Cross-reactivity of CD8⁺ T cells recognizing the HLA-B44-restricted CTL epitope EW9 (amino acids 34 to 42). PBMC from HLA-B44-positive patients were stimulated with EEMNLPGRW (EW9; wild-type) and the variant peptides EEINLPGRW (EW9 M/I), EEMDLPGRW (EW9 N/D), EDINLPGRW (EW9 DI), and EDMNLPGRW (EW9 E/D; mutations are indicated in bold italics) and subsequently tested for reactivity by IFN-γ ELISPOT analysis. After stimulation, outgrowing CD8⁺-T-cell lines were analyzed for cross-reactivity with the peptides EW9, EW9 E/D, EW9 DI, EW9 M/I, EW9 N/D, EW9 P/S, and EW9 R/K, which carry the most frequent drug resistance mutations and/or polymorphisms occurring in the epitope. Peptides tested for cross-reactivity are given on the left side of each graph. Dashes indicate consensus with the wild-type peptide sequence; amino acid substitutions are given in capital letters.

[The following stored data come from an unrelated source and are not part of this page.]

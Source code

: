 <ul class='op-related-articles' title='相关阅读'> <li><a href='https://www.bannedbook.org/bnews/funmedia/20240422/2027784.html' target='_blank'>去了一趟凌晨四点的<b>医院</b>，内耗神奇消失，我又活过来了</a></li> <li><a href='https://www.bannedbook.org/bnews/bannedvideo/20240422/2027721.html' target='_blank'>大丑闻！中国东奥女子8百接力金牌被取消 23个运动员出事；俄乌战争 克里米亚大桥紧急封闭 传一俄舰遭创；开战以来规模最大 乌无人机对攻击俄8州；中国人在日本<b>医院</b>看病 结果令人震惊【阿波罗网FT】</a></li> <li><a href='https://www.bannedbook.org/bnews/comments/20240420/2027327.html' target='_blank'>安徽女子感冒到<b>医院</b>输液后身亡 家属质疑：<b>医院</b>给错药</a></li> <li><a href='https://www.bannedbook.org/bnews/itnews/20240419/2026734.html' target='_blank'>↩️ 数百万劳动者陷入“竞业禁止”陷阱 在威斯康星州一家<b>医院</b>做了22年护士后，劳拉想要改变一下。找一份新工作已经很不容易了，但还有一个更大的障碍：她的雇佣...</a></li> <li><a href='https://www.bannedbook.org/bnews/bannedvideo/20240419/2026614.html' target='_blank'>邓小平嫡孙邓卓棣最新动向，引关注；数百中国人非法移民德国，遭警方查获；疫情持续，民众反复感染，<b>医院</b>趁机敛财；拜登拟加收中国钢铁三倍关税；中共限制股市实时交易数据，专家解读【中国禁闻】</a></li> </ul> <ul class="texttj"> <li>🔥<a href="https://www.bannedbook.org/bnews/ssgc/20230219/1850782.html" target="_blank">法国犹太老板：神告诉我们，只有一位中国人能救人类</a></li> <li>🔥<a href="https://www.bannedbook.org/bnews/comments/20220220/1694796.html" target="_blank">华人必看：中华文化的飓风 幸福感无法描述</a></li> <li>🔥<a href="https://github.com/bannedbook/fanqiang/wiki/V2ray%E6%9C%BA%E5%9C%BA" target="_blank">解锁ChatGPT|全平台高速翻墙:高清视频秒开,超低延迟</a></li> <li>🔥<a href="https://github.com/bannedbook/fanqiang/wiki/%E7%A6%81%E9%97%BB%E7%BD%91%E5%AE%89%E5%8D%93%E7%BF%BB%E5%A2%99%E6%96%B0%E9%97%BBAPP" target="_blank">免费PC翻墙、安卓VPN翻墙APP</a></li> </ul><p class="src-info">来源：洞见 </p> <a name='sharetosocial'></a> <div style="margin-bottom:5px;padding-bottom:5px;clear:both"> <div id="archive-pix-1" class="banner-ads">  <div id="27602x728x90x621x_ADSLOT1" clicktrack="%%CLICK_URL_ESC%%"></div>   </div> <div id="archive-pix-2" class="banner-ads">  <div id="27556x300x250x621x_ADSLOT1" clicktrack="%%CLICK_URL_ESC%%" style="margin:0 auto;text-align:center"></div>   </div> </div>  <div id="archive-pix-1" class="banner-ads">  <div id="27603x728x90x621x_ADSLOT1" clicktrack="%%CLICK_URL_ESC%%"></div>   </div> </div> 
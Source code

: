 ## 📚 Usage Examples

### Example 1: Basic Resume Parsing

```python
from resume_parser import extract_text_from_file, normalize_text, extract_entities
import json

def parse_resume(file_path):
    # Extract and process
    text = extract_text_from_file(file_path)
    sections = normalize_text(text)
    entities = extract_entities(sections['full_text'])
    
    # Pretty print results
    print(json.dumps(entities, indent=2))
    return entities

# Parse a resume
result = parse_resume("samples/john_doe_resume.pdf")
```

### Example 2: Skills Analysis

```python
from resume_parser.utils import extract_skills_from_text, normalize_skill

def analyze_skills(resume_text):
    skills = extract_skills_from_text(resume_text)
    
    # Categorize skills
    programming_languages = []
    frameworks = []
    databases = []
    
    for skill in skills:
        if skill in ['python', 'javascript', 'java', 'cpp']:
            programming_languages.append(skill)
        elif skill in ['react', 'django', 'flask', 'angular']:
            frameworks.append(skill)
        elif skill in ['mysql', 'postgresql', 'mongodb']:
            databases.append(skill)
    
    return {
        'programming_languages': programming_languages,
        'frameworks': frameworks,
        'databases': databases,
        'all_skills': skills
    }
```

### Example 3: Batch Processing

The numbers of spot-forming units (SFU) triggered by wild-type EW9, corresponding variant peptides, and the no-peptide control in CD8⁺ T cells are shown by differently shaded bars.

FIG. 3.

Cross-reactivity of CD8⁺ T cells recognizing the HLA-A2- and HLA-B62-restricted epitope KI10 (amino acids 45 to 54). PBMC from HLA-A2-positive patients (A to C), an HLA-B62-positive patient (D), and patients carrying both HLA-A2 and B62 (E and F) were stimulated with the peptide KMIGGIGGFI (wild type) and the variant peptides KIIGGIGGFI (KI10-I) and KMIGGIGGFV (KI10-V) comprising the drug mutations M46I and I54V, respectively. Outgrowing cell lines were evaluated for cross recognition of these peptides by IFN-γ ELISPOT analysis. Peptide sequences are given on the left side of each graph. Dashes indicate consensus with the HXB2 sequence; amino acid substitutions are given in capital letters. The numbers of spot-forming units (SFU) triggered by KI10, the corresponding variant peptides, and the negative control (no peptide) are shown by white, gray, and black bars. Restricting HLA alleles are indicated in the upper right corner of each graph.

FIG. 4.

Influence of drug-induced mutations and polymorphisms on recognition by CD8⁺ T cells. PBMC from HLA-matched HIV-1-positive patients were stimulated with the indicated wild-type or mutant peptides and tested for recognition of the peptides by IFN-γ ELISPOT analyses. After peptide stimulation, outgrowing CD8⁺-T-cell lines were analyzed for cross recognition by using the peptides indicated on the left side of each graph. Dashes indicate consensus with the wild-type peptide sequence; amino acid substitutions are given in capital letters. The numbers of spot-forming units (SFU) triggered by wild-type peptides, corresponding variant peptides, and the negative (no-peptide) control are shown by white and black bars. The position(s) of the mutated amino acid(s) is indicated in parentheses in the upper right corner of each graph.